*** Material provided ***
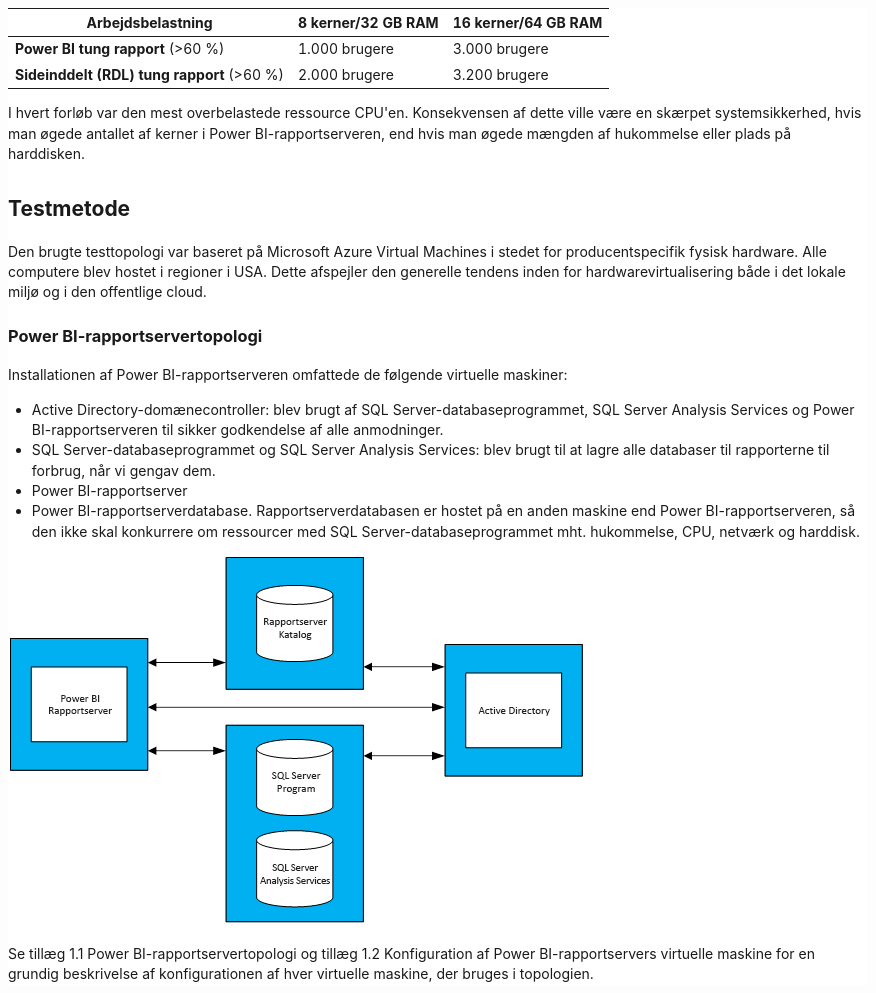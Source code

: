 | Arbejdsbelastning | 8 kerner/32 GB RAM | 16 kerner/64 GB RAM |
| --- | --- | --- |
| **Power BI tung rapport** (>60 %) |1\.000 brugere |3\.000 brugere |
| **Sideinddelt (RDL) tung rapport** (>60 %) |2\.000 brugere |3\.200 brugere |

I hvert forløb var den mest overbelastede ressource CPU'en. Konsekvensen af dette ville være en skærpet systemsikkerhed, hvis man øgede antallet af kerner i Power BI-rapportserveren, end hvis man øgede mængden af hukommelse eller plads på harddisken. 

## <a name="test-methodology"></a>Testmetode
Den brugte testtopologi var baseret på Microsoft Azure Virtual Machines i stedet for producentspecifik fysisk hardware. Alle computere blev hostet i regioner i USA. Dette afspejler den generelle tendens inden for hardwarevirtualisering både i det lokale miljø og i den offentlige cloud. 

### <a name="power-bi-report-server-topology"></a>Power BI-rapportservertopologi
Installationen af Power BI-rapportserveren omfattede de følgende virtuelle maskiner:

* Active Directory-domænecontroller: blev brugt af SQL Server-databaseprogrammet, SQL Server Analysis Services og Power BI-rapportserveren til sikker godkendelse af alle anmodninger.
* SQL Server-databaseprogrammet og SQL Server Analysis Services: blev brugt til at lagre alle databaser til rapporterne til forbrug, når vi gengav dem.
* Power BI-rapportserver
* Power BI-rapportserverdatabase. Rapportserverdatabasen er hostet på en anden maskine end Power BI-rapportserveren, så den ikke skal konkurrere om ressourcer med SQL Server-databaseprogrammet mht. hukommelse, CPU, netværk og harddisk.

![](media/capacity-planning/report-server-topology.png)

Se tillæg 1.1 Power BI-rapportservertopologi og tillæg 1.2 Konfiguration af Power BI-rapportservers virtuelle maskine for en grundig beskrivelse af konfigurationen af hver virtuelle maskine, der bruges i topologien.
***
*** Material provided ***
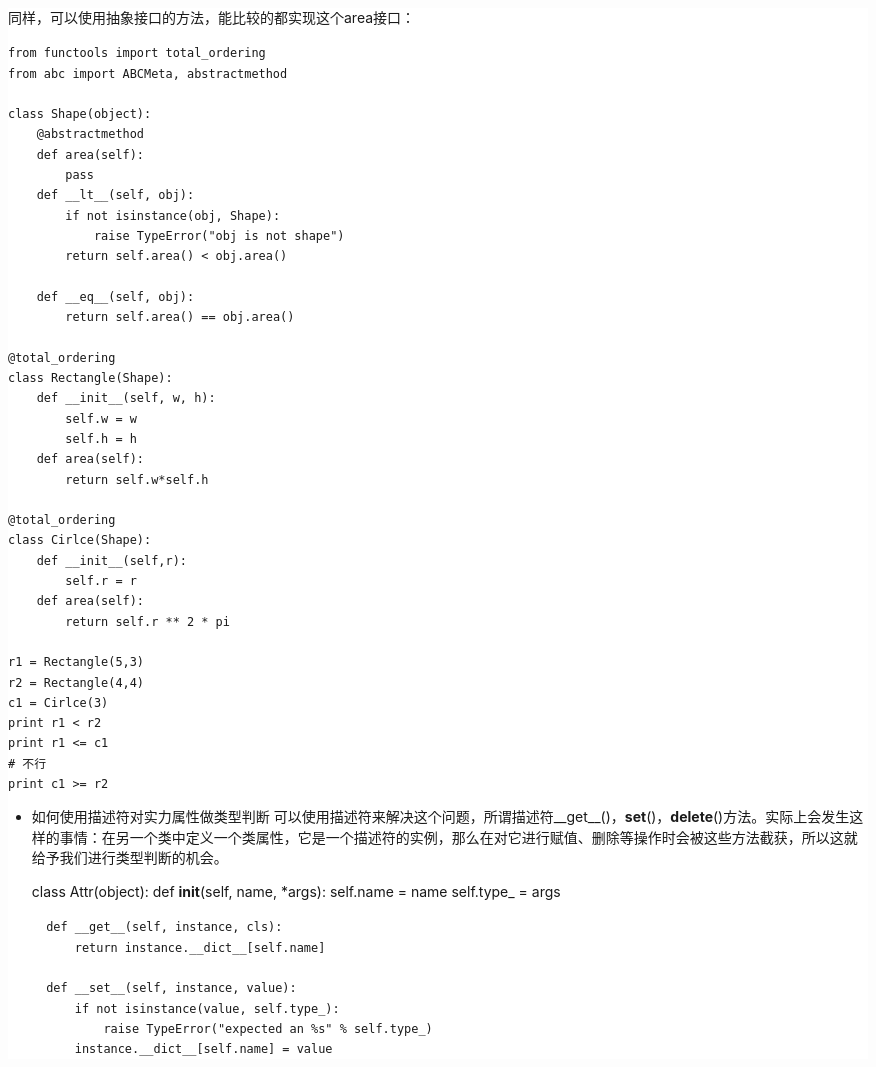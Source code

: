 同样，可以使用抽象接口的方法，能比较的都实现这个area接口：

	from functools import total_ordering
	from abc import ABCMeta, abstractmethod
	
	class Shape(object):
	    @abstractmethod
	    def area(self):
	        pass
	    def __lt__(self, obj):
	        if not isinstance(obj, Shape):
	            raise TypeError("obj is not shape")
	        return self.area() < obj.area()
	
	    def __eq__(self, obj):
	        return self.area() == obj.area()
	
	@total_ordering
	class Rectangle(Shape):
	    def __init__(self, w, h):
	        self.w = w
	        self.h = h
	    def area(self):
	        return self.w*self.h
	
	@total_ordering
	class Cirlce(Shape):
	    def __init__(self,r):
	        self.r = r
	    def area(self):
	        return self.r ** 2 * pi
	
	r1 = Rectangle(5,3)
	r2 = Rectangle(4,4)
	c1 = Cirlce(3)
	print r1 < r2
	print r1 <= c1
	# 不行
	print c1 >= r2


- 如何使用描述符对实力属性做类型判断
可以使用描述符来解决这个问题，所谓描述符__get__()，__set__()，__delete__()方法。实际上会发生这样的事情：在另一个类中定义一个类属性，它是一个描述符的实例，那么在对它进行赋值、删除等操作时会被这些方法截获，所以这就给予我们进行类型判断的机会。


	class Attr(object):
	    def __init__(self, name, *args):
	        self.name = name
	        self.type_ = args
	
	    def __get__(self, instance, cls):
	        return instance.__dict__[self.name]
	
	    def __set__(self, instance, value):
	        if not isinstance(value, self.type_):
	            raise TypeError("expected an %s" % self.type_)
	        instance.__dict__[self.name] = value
***
### What to do
Looking at the entries above, can you reproduce exactly the lines from the one that holds "return instance.__dict__[self.name]" through the one that holds "instance.__dict__[self.name] = value", and only those?

### Task answer
	        return instance.__dict__[self.name]
	
	    def __set__(self, instance, value):
	        if not isinstance(value, self.type_):
	            raise TypeError("expected an %s" % self.type_)
	        instance.__dict__[self.name] = value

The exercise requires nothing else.